07.11.2009
La beauté des choses
Les champs ce matin sont blancs, tout blancs. Ils s’étalent, ils s’étalent, ils s’étalent jusqu’aux portes des villages et meurent aux pieds de noirs et hiératiques sapins.
Il y a du vent. Vent de poussière blanche en voltige. Je regarde ce novembre continental qui vient de sonner le glas des jours intarissables. La machine ronde a basculé doucement de l’autre côté de la lumière.
Hier dans la nuit, j'ai pissé sur l'herbe scintillante.
Le nez sur l'anonymat des ombres glacées. Des oies, ou des grues, ont cacardé longtemps leur errance sous la lune en brumes, au déclin. Cap sur l’île de Ré peut-être. Cap sur les plages chatoyantes et les algues, cap sur le clocher noir et blanc d’Ars-en-Ré.
La force des ailes déployée pour la survie, plus forte que nos désirs, plus forte que nos mots, plus forte que nos voyages, plus forte que nos espaces. Chimère sublime de l'instinct !
Il y a du vent. Vent de poussière blanche en voltige.
Et je marche dans la tourmente livide.
Cette phrase si simple et grandiose de Missak Manouchian à sa bien aimée, à l’heure de mourir debout sous le couteau des assassins :
« Toi qui vas rester dans la beauté des choses.. », surgit dans une saute du vent.
Nous sommes dans la beauté des choses. Nous y sommes.
Qu’est-il besoin de tordre la phrase, de subjuguer le verbe, de renverser le propos, de couper le flux des mots pour le dire ?

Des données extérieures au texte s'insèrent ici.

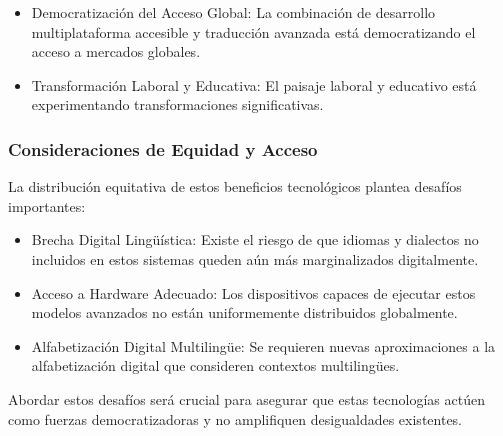 \begin{itemize}
    \item Democratización del Acceso Global: La combinación de desarrollo multiplataforma accesible y traducción avanzada está democratizando el acceso a mercados globales.
    \item Transformación Laboral y Educativa: El paisaje laboral y educativo está experimentando transformaciones significativas.
\end{itemize}

\subsubsection{Consideraciones de Equidad y Acceso}
La distribución equitativa de estos beneficios tecnológicos plantea desafíos importantes:

\begin{itemize}
    \item Brecha Digital Lingüística: Existe el riesgo de que idiomas y dialectos no incluidos en estos sistemas queden aún más marginalizados digitalmente.
    \item Acceso a Hardware Adecuado: Los dispositivos capaces de ejecutar estos modelos avanzados no están uniformemente distribuidos globalmente.
    \item Alfabetización Digital Multilingüe: Se requieren nuevas aproximaciones a la alfabetización digital que consideren contextos multilingües.
\end{itemize}

Abordar estos desafíos será crucial para asegurar que estas tecnologías actúen como fuerzas democratizadoras y no amplifiquen desigualdades existentes.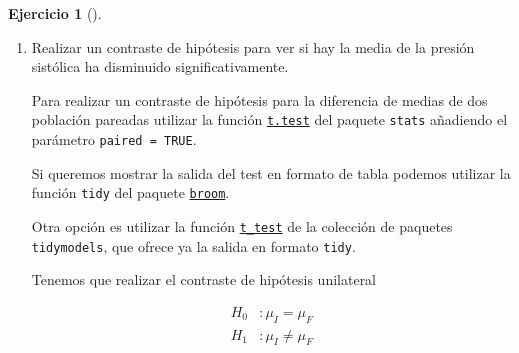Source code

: \documentclass[
  a4paper,
]{scrreport}
\theoremstyle{definition}
\newtheorem{exercise}{Ejercicio}[chapter]
\theoremstyle{remark}
\begin{document}
\begin{exercise}[]
\begin{enumerate}
\begin{tcolorbox}
  \end{tcolorbox}
\item
  Realizar un contraste de hipótesis para ver si hay la media de la
  presión sistólica ha disminuido significativamente.

  \begin{tcolorbox}[enhanced jigsaw, coltitle=black, left=2mm, colback=white, leftrule=.75mm, toptitle=1mm, breakable, bottomrule=.15mm, titlerule=0mm, bottomtitle=1mm, title=\textcolor{quarto-callout-note-color}{\faInfo}\hspace{0.5em}{Ayuda}, arc=.35mm, toprule=.15mm, rightrule=.15mm, colframe=quarto-callout-note-color-frame, opacityback=0, colbacktitle=quarto-callout-note-color!10!white, opacitybacktitle=0.6]

  Para realizar un contraste de hipótesis para la diferencia de medias
  de dos población pareadas utilizar la función
  \href{https://www.rdocumentation.org/packages/stats/versions/3.6.2/topics/t.test}{\texttt{t.test}}
  del paquete \texttt{stats} añadiendo el parámetro
  \texttt{paired\ =\ TRUE}.

  Si queremos mostrar la salida del test en formato de tabla podemos
  utilizar la función \texttt{tidy} del paquete
  \href{https://broom.tidymodels.org/index.html}{\texttt{broom}}.

  Otra opción es utilizar la función
  \href{https://infer.tidymodels.org/reference/t_test.html}{\texttt{t\_test}}
  de la colección de paquetes \texttt{tidymodels}, que ofrece ya la
  salida en formato \texttt{tidy}.

  \end{tcolorbox}

  \begin{tcolorbox}[enhanced jigsaw, coltitle=black, left=2mm, colback=white, leftrule=.75mm, toptitle=1mm, breakable, bottomrule=.15mm, titlerule=0mm, bottomtitle=1mm, title=\textcolor{quarto-callout-tip-color}{\faLightbulb}\hspace{0.5em}{Solución}, arc=.35mm, toprule=.15mm, rightrule=.15mm, colframe=quarto-callout-tip-color-frame, opacityback=0, colbacktitle=quarto-callout-tip-color!10!white, opacitybacktitle=0.6]

  Tenemos que realizar el contraste de hipótesis unilateral

  \begin{align*}
  H_0 &: \mu_I = \mu_F \\
  H_1 &: \mu_I \neq \mu_F 
  \end{align*}


\end{tcolorbox}
\end{enumerate}
\end{exercise}
\end{document}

Hier encore, pour la troisième fois consécutive, j’ai abandonné un livre contemporain. D’un auteur que j’aime, pourtant. Exercice ciselé dune vaine érudition…
Pour qui parle la littérature si elle ne murmure la beauté des choses qu'aux oreilles d'un esthétisme bientôt restreint à l'espace d'une schizophrènie de bon aloi ?

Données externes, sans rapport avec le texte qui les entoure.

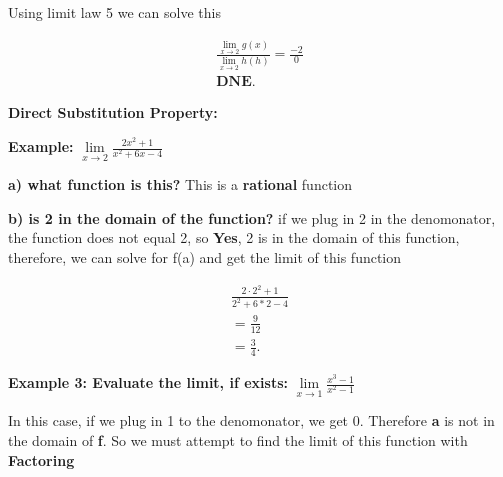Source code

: \documentclass{report}
\begin{document}
    \bigbreak \noindent 
    Using limit law 5 we can solve this

    \begin{align*}
        \frac{ \lim\limits_{x \to 2}{g \left(x\right)}}{ \lim\limits_{x \to 2}{h \left(h\right)}} = \frac{-2}{0} \\
        \textbf{DNE}
    .\end{align*}

    \bigbreak \noindent 
    \begin{large}
       \textbf{Direct Substitution Property:} 
    \end{large}

    \bigbreak \noindent 

    \bigbreak \noindent 
    \begin{large}
       \textbf{Example:} 
       $\lim\limits_{x \to 2}{ \frac{2x^2+1}{x^2+6x-4}}$
    \end{large}

    \bigbreak \noindent \bigbreak \noindent 
    \textbf{a) what function is this?}
    \noindent This is a \textbf{rational} function 


    \bigbreak \noindent \bigbreak \noindent  
    \textbf{b) is 2 in the domain of the function?}
    \noindent if we plug in 2 in the denomonator, the function does not equal 2, 
    so \textbf{Yes}, 2 is in the domain of this function, therefore, we can solve for f(a)
    and get the limit of this function

    \begin{align*}
        \frac{2 \cdot 2^2+1}{2^2+6*2-4} \\
        = \frac{9}{12} \\
        = \frac{3}{4}
    .\end{align*}

    \bigbreak \noindent 
    \begin{large}
       \textbf{Example 3: Evaluate the limit, if exists:} 
        \bigbreak \noindent 
        $\lim\limits_{x \to 1}{ \frac{x^3-1}{x^2-1}}$
    \end{large}
    
   \noindent In this case, if we plug in 1 to the denomonator, we get 0. Therefore \textbf{a} is not in the domain of \textbf{f}. 
   So we must attempt to find the limit of this function with \textbf{Factoring}
\end{document}

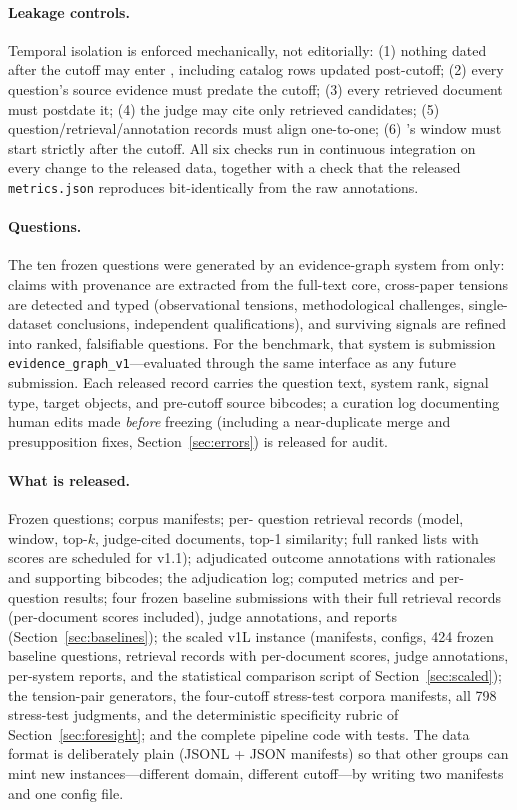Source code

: \paragraph{Leakage controls.} Temporal isolation is enforced
mechanically, not editorially: (1) nothing dated after the cutoff may
enter \corpusA{}, including catalog rows updated post-cutoff; (2) every
question's source evidence must predate the cutoff; (3) every retrieved
document must postdate it; (4) the judge may cite only retrieved
candidates; (5) question/retrieval/annotation records must align
one-to-one; (6) \corpusB{}'s window must start strictly after the
cutoff. All six checks run in continuous integration on every change to
the released data, together with a check that the released
\texttt{metrics.json} reproduces bit-identically from the raw
annotations.

\paragraph{Questions.} The ten frozen questions were generated by an
evidence-graph system \citep{paper1} from \corpusA{} only: claims with
provenance are extracted from the full-text core, cross-paper tensions
are detected and typed (observational tensions, methodological
challenges, single-dataset conclusions, independent qualifications), and
surviving signals are refined into ranked, falsifiable questions. For
the benchmark, that system is submission
\texttt{evidence\_graph\_v1}---evaluated through the same interface as
any future submission. Each released record carries the question text,
system rank, signal type, target objects, and pre-cutoff source
bibcodes; a curation log documenting human edits made \emph{before}
freezing (including a near-duplicate merge and presupposition fixes,
Section~\ref{sec:errors}) is released for audit.

\paragraph{What is released.} Frozen questions; corpus manifests; per-
question retrieval records (model, window, top-$k$, judge-cited
documents, top-1 similarity; full ranked lists with scores are scheduled
for v1.1); adjudicated outcome annotations with rationales and
supporting bibcodes; the adjudication log; computed metrics and
per-question results; four frozen baseline submissions with their full
retrieval records (per-document scores included), judge annotations,
and reports (Section~\ref{sec:baselines}); the scaled v1L instance
(manifests, configs, 424 frozen baseline questions, retrieval records
with per-document scores, judge annotations, per-system reports, and
the statistical comparison script of Section~\ref{sec:scaled}); the
tension-pair generators, the four-cutoff stress-test corpora manifests,
all 798 stress-test judgments, and the deterministic specificity rubric
of Section~\ref{sec:foresight}; and the complete pipeline code with
tests. The
data format is deliberately plain (JSONL + JSON manifests) so that other
groups can mint new instances---different domain, different cutoff---by
writing two manifests and one config file.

Je dois être d’ailleurs. Je dois être trop tard.
Un loup qui ne hurle pas reste t-il un loup ?
Je vais relire Balzac et Maupassant, encore, au coin des poêles, et laisser les vents éternels soulever la neige des éternels retours.
08:00 Publié dans Acompte d'auteur | Lien permanent | Commentaires (5) | Tags : littérature | Facebook | Bertrand REDONNET
Commentaires
Si j'en crois les précisions apportées sur ce site : http://michel.balmont.free.fr/pedago/fonction_poesie/affiche_rouge.html , "Toi qui vas demeurer dans la beauté des choses" est, dans sa lettre, de Aragon. LA formulation de Manouchian est plus prosaique :" C’est en regardant le soleil et la belle nature que j’ai tant aimée que je dirai Adieu ! à la vie ". Ce qui n'ôte rien à la beauté de votre chronique.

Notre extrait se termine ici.